While the pasta cooks, chop the bell peppers into thin strips and slice the zucchini into rounds or half-moons. Halve the cherry tomatoes and set aside.
Heat the olive oil in a large skillet over medium-high heat until shimmering and slightly fragrant. Add the bell peppers and zucchini, then sauté, stirring occasionally, until the vegetables soften and develop some charred edges, about 5-7 minutes.
Add the minced garlic to the skillet and cook for about 30 seconds, until fragrant and just beginning to turn golden. Be careful not to burn it.
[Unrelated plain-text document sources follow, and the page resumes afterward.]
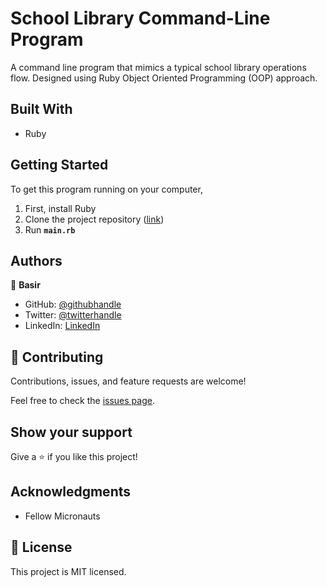 # School Library Command-Line Program

A command line program that mimics a typical school library operations flow. 
Designed using Ruby Object Oriented Programming (OOP) approach.


## Built With

- Ruby


## Getting Started

To get this program running on your computer,

1. First, install Ruby
2. Clone the project repository ([link](.))
3. Run **`main.rb`**


## Authors

👤 **Basir**

- GitHub: [@githubhandle](https://github.com/Basir-Mohammadi)
- Twitter: [@twitterhandle](https://twitter.com/basirahmad1312)
- LinkedIn: [LinkedIn](https://linkedin.com/in/basirmohammadi)
 

## 🤝 Contributing

Contributions, issues, and feature requests are welcome!

Feel free to check the [issues page](../../issues/).

## Show your support

Give a ⭐️ if you like this project!

## Acknowledgments

- Fellow Micronauts

## 📝 License

This project is MIT licensed.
Stir in the halved cherry tomatoes and cook for another 2-3 minutes until they soften slightly and release their juices, filling the skillet with bright aroma.
Add the drained pasta to the skillet, tossing gently to combine everything. If the mixture seems dry, add a splash of reserved pasta water to loosen and help everything meld together.
Sprinkle the freshly grated Parmesan cheese over the pasta and vegetables, tossing again to evenly distribute the cheesy goodness. Season with salt and freshly ground black pepper to taste.
Cook for another minute to allow the cheese to melt and the flavors to meld, then remove from heat. The dish should look vibrant, with the colorful vegetables coated in a light, fragrant sauce.
Serve immediately, garnished with extra Parmesan or fresh herbs if desired. Enjoy the tender pasta with the crisp-tender, slightly charred vegetables and bright, cheesy flavor!